Si può capire questa preoccupazione, dato che Letta ha dichiarato la sua ferma intenzione, durante la presidenza europea dell’Italia dal prossimo luglio, di cambiare la strategia europea e spostarne il fuoco dall’austerità alla crescita. Una consistente presenza di euroscettici nel Parlamento europeo renderebbe la questione ancora più accesa, direi, tuttavia, proprio per colpa dell’Europa, politici e burocrati, e non mi sembra corretto identificare tutti gli oppositori con il comodo epiteto di populisti. Letta ha poi detto di aver invitato Obama a Bruxelles, trovando un suo grande interesse nell’Europa, e questa mi sembra davvero una discreta novità.

Notevole è stata l’ampiezza dell’analisi sulla situazione internazionale, con tre fuochi particolari su Afghanistan, Iran e Libia. Obama ha correttamente riconosciuto il nostro apporto nel primo Paese, e penso sia stato un riconoscimento sincero, visto il diverso e meritorio modo di operare dei nostri soldati e civili, lì come in Iraq.

Sull’Iran, l’impressione almeno dalla conferenza stampa, è che Letta e Obama ne abbiano trattato alla pari, ma certamente l’Italia può qui giocare un ruolo non subordinato. Bene ha comunque fatto Letta a sottolineare che non sono consentite a nessuno fughe in avanti.

Sulla Libia, la sensazione è che il nostro Primo ministro abbia sottolineato alcune preoccupazioni, se non proprio recriminazioni, per la situazione in cui l’intervento anglo-francese, totalmente e concretamente appoggiato da Obama, ha lasciato il Paese nordafricano. Letta ha infatti ancora una volta sottolineato come la instabilità che domina la Libia sia causa di gravi difficoltà per l’Italia sul versante immigrati e profughi. 

Si è legato qui il discorso sulla questione siriana, dove l’Italia difficilmente può giocare un ruolo di primo piano, ma Letta ha comunicato lo stanziamento di 50 milioni di dollari per i rifugiati dalla Siria. Questi soldi saranno, mi è parso di capire, gestiti dall’Onu, mossa questa “corretta” politicamente, non so quanto valida in termini di efficacia.

E’ probabile che anche sul problema immigrazione vi sia stato un “comune sentire”, perché questo tema è al centro di un dibattito politico molto acceso negli Stati Uniti, con tratti simili al nostro, pur nella diversità delle situazioni.
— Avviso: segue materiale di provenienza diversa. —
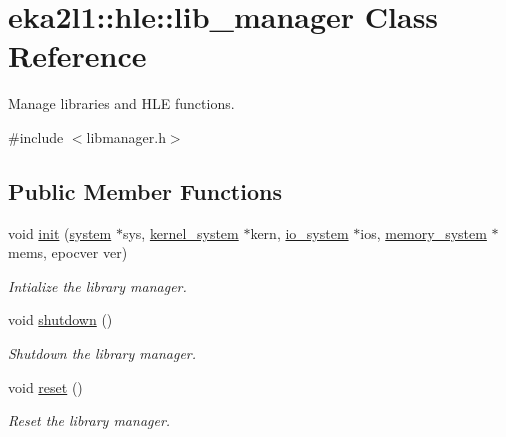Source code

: \hypertarget{classeka2l1_1_1hle_1_1lib__manager}{}\section{eka2l1\+:\+:hle\+:\+:lib\+\_\+manager Class Reference}
\label{classeka2l1_1_1hle_1_1lib__manager}


Manage libraries and H\+LE functions.  




{\ttfamily \#include $<$libmanager.\+h$>$}

\subsection*{Public Member Functions}
\begin{DoxyCompactItemize}
\item 
void \mbox{\hyperlink{classeka2l1_1_1hle_1_1lib__manager_a0def103095f212354c88c41f6746f90c}{init}} (\mbox{\hyperlink{classeka2l1_1_1system}{system}} $\ast$sys, \mbox{\hyperlink{classeka2l1_1_1kernel__system}{kernel\+\_\+system}} $\ast$kern, \mbox{\hyperlink{classeka2l1_1_1io__system}{io\+\_\+system}} $\ast$ios, \mbox{\hyperlink{classeka2l1_1_1memory__system}{memory\+\_\+system}} $\ast$mems, epocver ver)
\begin{DoxyCompactList}\small\item\em Intialize the library manager. \end{DoxyCompactList}\item 
\mbox{\label{classeka2l1_1_1hle_1_1lib__manager_ac781d05b6f5a379288cf4b498c7bf265}} 
void \mbox{\hyperlink{classeka2l1_1_1hle_1_1lib__manager_ac781d05b6f5a379288cf4b498c7bf265}{shutdown}} ()
\begin{DoxyCompactList}\small\item\em Shutdown the library manager. \end{DoxyCompactList}\item 
\mbox{\label{classeka2l1_1_1hle_1_1lib__manager_addb8bb832cb3b89be71ebdedc3419cef}} 
void \mbox{\hyperlink{classeka2l1_1_1hle_1_1lib__manager_addb8bb832cb3b89be71ebdedc3419cef}{reset}} ()
\begin{DoxyCompactList}\small\item\em Reset the library manager. \end{DoxyCompactList}\item 

\end{DoxyCompactItemize}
Molto opportuno è stato il discorso di Letta sull’EXPO 2015 e molto importante la notizia della partecipazione americana, che non può essere statale ma solo privata, ma con l’apprezzamento e il supporto del governo.

Letta ha poi invitato Obama e famiglia a visitare la Toscana, cosa giusta essendo lui pisano, ma forse qualcuno all’interno del suo partito sta cercando di capire se si tratta di una mossa nei confronti del fiorentino Renzi in vista del prossimo congresso del Pd.